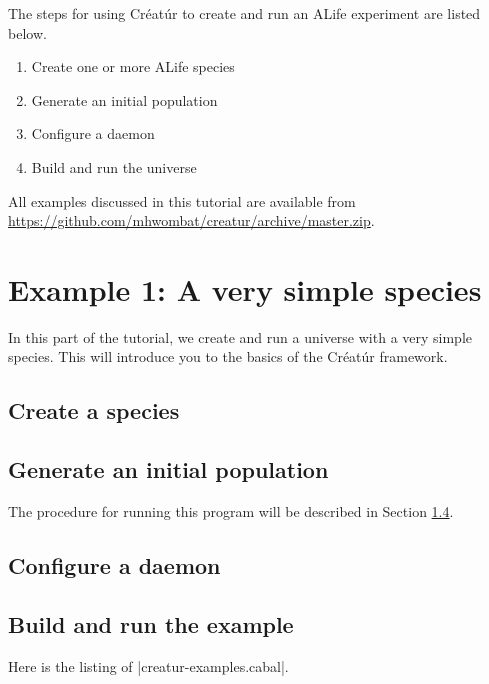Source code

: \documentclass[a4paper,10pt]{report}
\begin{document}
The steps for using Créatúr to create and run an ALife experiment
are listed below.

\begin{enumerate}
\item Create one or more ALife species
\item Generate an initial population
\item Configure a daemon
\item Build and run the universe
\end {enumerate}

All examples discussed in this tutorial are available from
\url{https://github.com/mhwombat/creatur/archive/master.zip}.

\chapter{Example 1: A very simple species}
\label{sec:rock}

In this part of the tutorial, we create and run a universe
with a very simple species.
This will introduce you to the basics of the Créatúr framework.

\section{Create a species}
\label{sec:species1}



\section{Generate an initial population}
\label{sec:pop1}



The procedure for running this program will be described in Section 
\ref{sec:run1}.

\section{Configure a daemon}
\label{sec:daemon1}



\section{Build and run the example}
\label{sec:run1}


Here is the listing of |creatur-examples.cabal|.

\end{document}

* * *

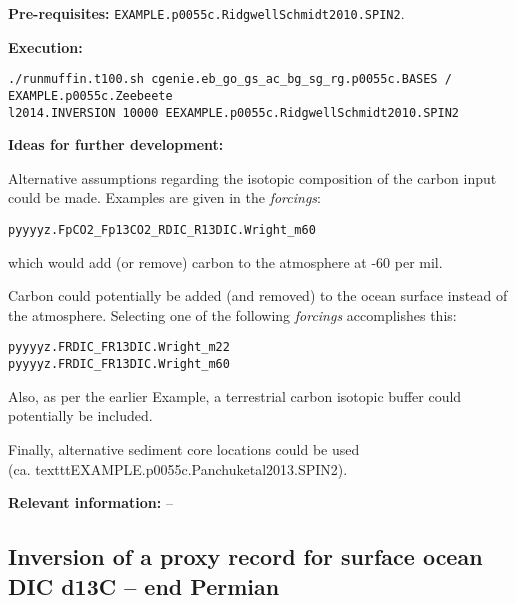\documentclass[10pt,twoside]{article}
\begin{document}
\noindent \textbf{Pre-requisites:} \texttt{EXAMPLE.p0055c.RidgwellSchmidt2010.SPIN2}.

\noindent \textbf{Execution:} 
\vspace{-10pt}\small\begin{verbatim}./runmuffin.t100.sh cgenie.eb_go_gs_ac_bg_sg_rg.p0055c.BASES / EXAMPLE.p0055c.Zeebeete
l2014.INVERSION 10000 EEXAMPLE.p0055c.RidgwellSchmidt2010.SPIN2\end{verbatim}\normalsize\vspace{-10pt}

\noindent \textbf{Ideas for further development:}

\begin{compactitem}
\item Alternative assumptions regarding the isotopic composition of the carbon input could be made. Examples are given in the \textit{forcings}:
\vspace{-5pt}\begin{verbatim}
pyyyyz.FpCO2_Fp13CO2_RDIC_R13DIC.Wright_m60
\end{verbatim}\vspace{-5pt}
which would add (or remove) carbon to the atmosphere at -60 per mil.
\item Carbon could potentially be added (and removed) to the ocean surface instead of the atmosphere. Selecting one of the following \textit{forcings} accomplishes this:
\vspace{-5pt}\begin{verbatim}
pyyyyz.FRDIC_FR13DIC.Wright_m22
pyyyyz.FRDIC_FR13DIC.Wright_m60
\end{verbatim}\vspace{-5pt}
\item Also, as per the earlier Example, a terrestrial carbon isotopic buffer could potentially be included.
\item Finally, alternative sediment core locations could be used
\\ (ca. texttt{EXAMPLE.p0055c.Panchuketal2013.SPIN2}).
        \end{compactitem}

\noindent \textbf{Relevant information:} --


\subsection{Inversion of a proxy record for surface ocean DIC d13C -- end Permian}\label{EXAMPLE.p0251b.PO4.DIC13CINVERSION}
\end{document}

==

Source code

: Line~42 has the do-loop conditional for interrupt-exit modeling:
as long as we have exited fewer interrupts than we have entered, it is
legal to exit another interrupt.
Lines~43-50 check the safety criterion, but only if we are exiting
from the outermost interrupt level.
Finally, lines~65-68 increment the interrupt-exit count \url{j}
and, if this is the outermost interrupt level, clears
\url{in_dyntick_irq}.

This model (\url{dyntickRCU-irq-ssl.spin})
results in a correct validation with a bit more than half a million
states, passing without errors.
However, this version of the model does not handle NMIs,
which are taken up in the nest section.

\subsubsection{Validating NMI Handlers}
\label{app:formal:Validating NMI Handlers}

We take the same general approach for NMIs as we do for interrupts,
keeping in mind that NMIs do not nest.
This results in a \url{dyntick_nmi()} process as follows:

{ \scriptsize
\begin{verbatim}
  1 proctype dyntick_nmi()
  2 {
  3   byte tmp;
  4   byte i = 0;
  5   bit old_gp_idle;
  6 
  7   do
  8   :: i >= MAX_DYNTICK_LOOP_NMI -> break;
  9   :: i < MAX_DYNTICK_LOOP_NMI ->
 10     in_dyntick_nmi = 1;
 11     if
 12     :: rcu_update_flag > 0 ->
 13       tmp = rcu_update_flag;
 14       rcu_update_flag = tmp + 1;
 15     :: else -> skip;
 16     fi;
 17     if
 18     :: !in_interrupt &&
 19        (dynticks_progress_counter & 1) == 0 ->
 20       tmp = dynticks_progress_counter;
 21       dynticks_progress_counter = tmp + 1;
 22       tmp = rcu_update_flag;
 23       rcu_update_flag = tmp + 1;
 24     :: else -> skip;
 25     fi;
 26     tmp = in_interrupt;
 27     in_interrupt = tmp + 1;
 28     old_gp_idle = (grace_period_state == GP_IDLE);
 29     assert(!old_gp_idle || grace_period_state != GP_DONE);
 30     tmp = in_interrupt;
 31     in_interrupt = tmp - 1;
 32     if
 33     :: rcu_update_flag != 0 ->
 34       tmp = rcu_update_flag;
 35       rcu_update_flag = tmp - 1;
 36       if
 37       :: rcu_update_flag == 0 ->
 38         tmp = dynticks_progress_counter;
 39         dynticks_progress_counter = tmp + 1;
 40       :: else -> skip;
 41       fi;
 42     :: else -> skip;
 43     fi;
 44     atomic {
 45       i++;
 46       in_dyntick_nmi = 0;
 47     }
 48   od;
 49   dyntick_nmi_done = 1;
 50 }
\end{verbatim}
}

◆ **Prompt**
Using the entries above, copy out all lines that contain the string "results".

◆ **Solution below**
results in a correct validation with a bit more than half a million
This results in a \url{dyntick_nmi()} process as follows:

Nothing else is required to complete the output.